━━ RECORDS FOR PROCESSING
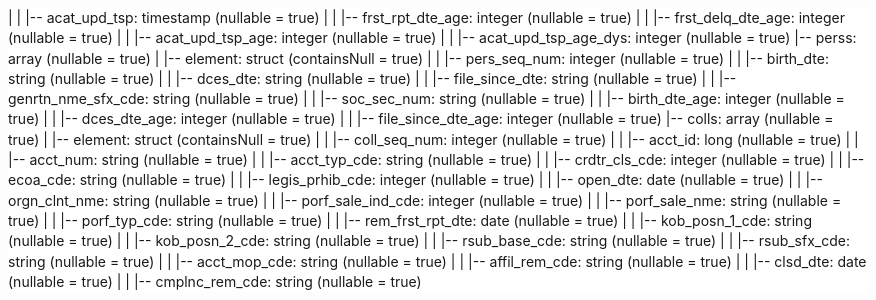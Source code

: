  |    |    |-- acat_upd_tsp: timestamp (nullable = true)
 |    |    |-- frst_rpt_dte_age: integer (nullable = true)
 |    |    |-- frst_delq_dte_age: integer (nullable = true)
 |    |    |-- acat_upd_tsp_age: integer (nullable = true)
 |    |    |-- acat_upd_tsp_age_dys: integer (nullable = true)
 |-- perss: array (nullable = true)
 |    |-- element: struct (containsNull = true)
 |    |    |-- pers_seq_num: integer (nullable = true)
 |    |    |-- birth_dte: string (nullable = true)
 |    |    |-- dces_dte: string (nullable = true)
 |    |    |-- file_since_dte: string (nullable = true)
 |    |    |-- genrtn_nme_sfx_cde: string (nullable = true)
 |    |    |-- soc_sec_num: string (nullable = true)
 |    |    |-- birth_dte_age: integer (nullable = true)
 |    |    |-- dces_dte_age: integer (nullable = true)
 |    |    |-- file_since_dte_age: integer (nullable = true)
 |-- colls: array (nullable = true)
 |    |-- element: struct (containsNull = true)
 |    |    |-- coll_seq_num: integer (nullable = true)
 |    |    |-- acct_id: long (nullable = true)
 |    |    |-- acct_num: string (nullable = true)
 |    |    |-- acct_typ_cde: string (nullable = true)
 |    |    |-- crdtr_cls_cde: integer (nullable = true)
 |    |    |-- ecoa_cde: string (nullable = true)
 |    |    |-- legis_prhib_cde: integer (nullable = true)
 |    |    |-- open_dte: date (nullable = true)
 |    |    |-- orgn_clnt_nme: string (nullable = true)
 |    |    |-- porf_sale_ind_cde: integer (nullable = true)
 |    |    |-- porf_sale_nme: string (nullable = true)
 |    |    |-- porf_typ_cde: string (nullable = true)
 |    |    |-- rem_frst_rpt_dte: date (nullable = true)
 |    |    |-- kob_posn_1_cde: string (nullable = true)
 |    |    |-- kob_posn_2_cde: string (nullable = true)
 |    |    |-- rsub_base_cde: string (nullable = true)
 |    |    |-- rsub_sfx_cde: string (nullable = true)
 |    |    |-- acct_mop_cde: string (nullable = true)
 |    |    |-- affil_rem_cde: string (nullable = true)
 |    |    |-- clsd_dte: date (nullable = true)
 |    |    |-- cmplnc_rem_cde: string (nullable = true)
━━━━
Take the line with "coll_seq_num: integer (nullable = true)" and all lines after it through the end of the records, and write them out exactly; include nothing else.

ANSWER FOR THE TASK:
 |    |    |-- coll_seq_num: integer (nullable = true)
 |    |    |-- acct_id: long (nullable = true)
 |    |    |-- acct_num: string (nullable = true)
 |    |    |-- acct_typ_cde: string (nullable = true)
 |    |    |-- crdtr_cls_cde: integer (nullable = true)
 |    |    |-- ecoa_cde: string (nullable = true)
 |    |    |-- legis_prhib_cde: integer (nullable = true)
 |    |    |-- open_dte: date (nullable = true)
 |    |    |-- orgn_clnt_nme: string (nullable = true)
 |    |    |-- porf_sale_ind_cde: integer (nullable = true)
 |    |    |-- porf_sale_nme: string (nullable = true)
 |    |    |-- porf_typ_cde: string (nullable = true)
 |    |    |-- rem_frst_rpt_dte: date (nullable = true)
 |    |    |-- kob_posn_1_cde: string (nullable = true)
 |    |    |-- kob_posn_2_cde: string (nullable = true)
 |    |    |-- rsub_base_cde: string (nullable = true)
 |    |    |-- rsub_sfx_cde: string (nullable = true)
 |    |    |-- acct_mop_cde: string (nullable = true)
 |    |    |-- affil_rem_cde: string (nullable = true)
 |    |    |-- clsd_dte: date (nullable = true)
 |    |    |-- cmplnc_rem_cde: string (nullable = true)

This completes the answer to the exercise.